Cherbourg, France

Aug. 12, 1945

Sunday Afternoon

My darling wife:

            This is as lonely a day as any I ever had yet.  I miss you so Maggie, and sweating out this news on the war isn’t helping things any.  I thought sure it would be out today, but then again the day isn’t over yet.

            I did get a letter from you though, in fact a double header, the one you wrote last Sat. and Sunday. No. 121. I didn’t get 119 or 120 yet.

            You have me all worried again Maggie.  I don’t know what I am going to do about you.  From the reports I have been getting from you in your last letters, I’m afraid I’ll never be able to make you happy in Pa., and I guess you know it as well as I do.  So before you ever attempt to go east you better give it plenty of thought.  I have been away from home long enough now that I could live anyplace and be happy.  The only reason I want to return home is because I have my job there.  And if It is possible to get a job in Fiffin, I’d probably live there.  Not only Fiffin, but anyplace in the U.S.  All I want out of life is my home and someone to share it with me and a good job that will keep us going the rest of our lives.  I don’t care much about relatives on either side.  All I want is my place and to be left alone.  So you decide what you want to do.  For one of these days they are going to turn us loose.

            I found those air mail stamps on the wrapping that was on your picture, and I’ll use them.

            Maggie, you are not the only one that needs it bad.  I need it too.  That’s why I am waiting.  I know how good our first time together will be.  To me, it will be like starting all over again.  I sometimes wish we could go through another morning ceremony when I get back.  Loving you once again will be fast like that Sunday we first met, last week three years ago.  I love you so much Maggie – will you marry me?  I don’t know what’s wrong with me, but every time I think about seeing you for the first time when I come home, it gives me the shakes, just like I used to get when we were first married.  Do you think I’ll be coming home to see you soon Maggie?  We must both wait a little longer, we can’t give in now.

            Thank you for the robe honey.  I know I will like it and I’m sure It will fit.  I am very proud of you myself, and I love you more.  Did you get yours yet?  It isn’t black lace is it? Don’t forget to bring it along when you go to Toledo.  Do you mean you are going to save that bra until I come home? I think I know the kind you mean.

            Don’t let yourself get to down about the housing problem.  It’s something I have to be there with you to help arrange things.  It is hard for you to do alone, I guess you know.  Keep thinking of ideas.  What ever happened to that lot you were talking about?  And another thing, Maggie, you don’t belong in the country.  I’ll take you out if I have to grab you and carry you out.  You were made to see and do big things.
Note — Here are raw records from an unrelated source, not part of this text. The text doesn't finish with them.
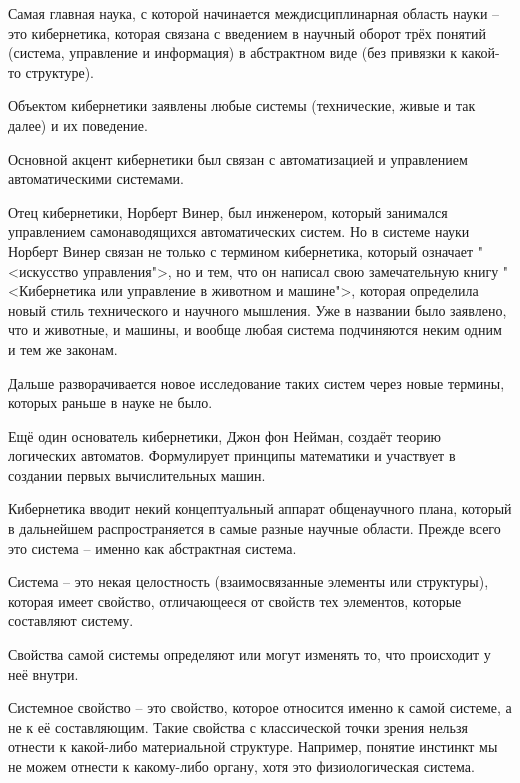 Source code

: \documentclass[main.tex]{subfiles}
\begin{document}


Самая главная наука, с которой начинается междисциплинарная область науки -- это кибернетика, которая связана с введением в научный оборот трёх понятий (система, управление и информация) в абстрактном виде (без привязки к какой-то структуре).

Объектом кибернетики заявлены любые системы (технические, живые и так далее) и их поведение.

Основной акцент кибернетики был связан с автоматизацией и управлением автоматическими системами.



Отец кибернетики, Норберт Винер, был инженером, который занимался управлением самонаводящихся автоматических систем.
Но в системе науки Норберт Винер связан не только с термином кибернетика, который означает "<искусство управления">, но и тем, что он написал свою замечательную книгу "<Кибернетика или управление в животном и машине">, которая определила новый стиль технического и научного мышления.
Уже в названии было заявлено, что и животные, и машины, и вообще любая система подчиняются неким одним и тем же законам.

Дальше разворачивается новое исследование таких систем через новые термины, которых раньше в науке не было.

Ещё один основатель кибернетики, Джон фон Нейман, создаёт теорию логических автоматов.
Формулирует принципы математики и участвует в создании первых вычислительных машин. 



Кибернетика вводит некий концептуальный аппарат общенаучного плана, который в дальнейшем распространяется в самые разные научные области.
Прежде всего это система -- именно как абстрактная система.

Система -- это некая целостность (взаимосвязанные элементы или структуры), которая имеет свойство, отличающееся от свойств тех элементов, которые составляют систему.

Свойства самой системы определяют или могут изменять то, что происходит у неё внутри.

Системное свойство -- это свойство, которое относится именно к самой системе, а не к её составляющим.
Такие свойства с классической точки зрения нельзя отнести к какой-либо материальной структуре.
Например, понятие инстинкт мы не можем отнести к какому-либо органу, хотя это физиологическая система.
\end{document}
            You know Maggie, everyone over here admires our two lovely children too.  Your pictures get around quite a lot, as I am very proud of my wife and two children.  I love you all so dearly, especially that wife of mine.  I always did like Dorney Park, and I used to go out there often during the summer.  My one ambition was to go dancing there with a big name band, but I never did, but I haven’t given up my hope yet.  I think now that I have a wife I can do a lot of the things I always wanted to do.  You don’t know how lonesome I was before I met you.  I have never been so happy in all my life.  Even now I am happy knowing I have someone like you waiting for me to come home – back in your arms.  I never liked anyone as much as I do you.  I like to talk about coming home to you for it builds up my morale and gives me something to think about.  You’ll get the best loving you ever had, I’ll guarantee you that, but one the condition that I won’t be able to do you much good, but I won’t think of that for I do my best if it kills me.  I want that date to be the best we ever had, and the most successful.  I do love you so much my darling.  I just can’t seem to be able to tell you enough. 

            The newspaper looks good about the reduction of the army after Japan surrenders.  They have another demobilization plan for after V-J only it is still secret.  How about putting a word in for me.  I’d sure like to be home for that anniversary of ours.  Maybe – who knows.

            Why is it you want to be alone with me in City Park?  Is it so we could make love?

            I think I’ll sign off for today, but I’ll be back again tomorrow.